- **PROBLEM DETAILS**
Each line below is to be written out in full, exactly as shown.
▼▼▼
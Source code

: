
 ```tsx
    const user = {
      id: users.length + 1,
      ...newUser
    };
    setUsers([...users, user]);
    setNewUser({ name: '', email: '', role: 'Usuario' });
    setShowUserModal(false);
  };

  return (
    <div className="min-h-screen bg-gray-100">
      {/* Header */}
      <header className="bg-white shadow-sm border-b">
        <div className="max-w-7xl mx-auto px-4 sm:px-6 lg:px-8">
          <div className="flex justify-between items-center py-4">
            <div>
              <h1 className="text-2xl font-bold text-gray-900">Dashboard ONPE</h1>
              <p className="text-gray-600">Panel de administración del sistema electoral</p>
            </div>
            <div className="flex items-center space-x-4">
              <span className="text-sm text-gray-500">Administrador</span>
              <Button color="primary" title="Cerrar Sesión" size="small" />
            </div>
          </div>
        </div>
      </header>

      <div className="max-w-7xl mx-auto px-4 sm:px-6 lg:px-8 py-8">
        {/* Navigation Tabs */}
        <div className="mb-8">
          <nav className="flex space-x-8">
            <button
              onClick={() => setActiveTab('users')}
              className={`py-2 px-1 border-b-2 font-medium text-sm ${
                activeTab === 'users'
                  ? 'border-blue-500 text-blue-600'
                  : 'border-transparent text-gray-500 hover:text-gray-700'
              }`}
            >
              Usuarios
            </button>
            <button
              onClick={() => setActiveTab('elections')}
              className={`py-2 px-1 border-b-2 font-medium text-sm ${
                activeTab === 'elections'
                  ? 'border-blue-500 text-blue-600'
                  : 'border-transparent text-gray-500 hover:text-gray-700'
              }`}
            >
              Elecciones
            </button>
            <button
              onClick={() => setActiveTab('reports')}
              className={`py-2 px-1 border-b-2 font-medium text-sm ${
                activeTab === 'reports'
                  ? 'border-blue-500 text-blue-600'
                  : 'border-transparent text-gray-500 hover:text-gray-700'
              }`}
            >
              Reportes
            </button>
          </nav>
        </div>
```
▲▲▲
- **RESPONSE**
Source code

:
 ```tsx
    const user = {
      id: users.length + 1,
      ...newUser
    };
    setUsers([...users, user]);
    setNewUser({ name: '', email: '', role: 'Usuario' });
    setShowUserModal(false);
  };

  return (
    <div className="min-h-screen bg-gray-100">
      {/* Header */}
      <header className="bg-white shadow-sm border-b">
        <div className="max-w-7xl mx-auto px-4 sm:px-6 lg:px-8">
          <div className="flex justify-between items-center py-4">
            <div>
              <h1 className="text-2xl font-bold text-gray-900">Dashboard ONPE</h1>
              <p className="text-gray-600">Panel de administración del sistema electoral</p>
            </div>
            <div className="flex items-center space-x-4">
              <span className="text-sm text-gray-500">Administrador</span>
              <Button color="primary" title="Cerrar Sesión" size="small" />
            </div>
          </div>
        </div>
      </header>

      <div className="max-w-7xl mx-auto px-4 sm:px-6 lg:px-8 py-8">
        {/* Navigation Tabs */}
        <div className="mb-8">
          <nav className="flex space-x-8">
            <button
              onClick={() => setActiveTab('users')}
              className={`py-2 px-1 border-b-2 font-medium text-sm ${
                activeTab === 'users'
                  ? 'border-blue-500 text-blue-600'
                  : 'border-transparent text-gray-500 hover:text-gray-700'
              }`}
            >
              Usuarios
            </button>
            <button
              onClick={() => setActiveTab('elections')}
              className={`py-2 px-1 border-b-2 font-medium text-sm ${
                activeTab === 'elections'
                  ? 'border-blue-500 text-blue-600'
                  : 'border-transparent text-gray-500 hover:text-gray-700'
              }`}
            >
              Elecciones
            </button>
            <button
              onClick={() => setActiveTab('reports')}
              className={`py-2 px-1 border-b-2 font-medium text-sm ${
                activeTab === 'reports'
                  ? 'border-blue-500 text-blue-600'
                  : 'border-transparent text-gray-500 hover:text-gray-700'
              }`}
            >
              Reportes
            </button>
          </nav>
        </div>
```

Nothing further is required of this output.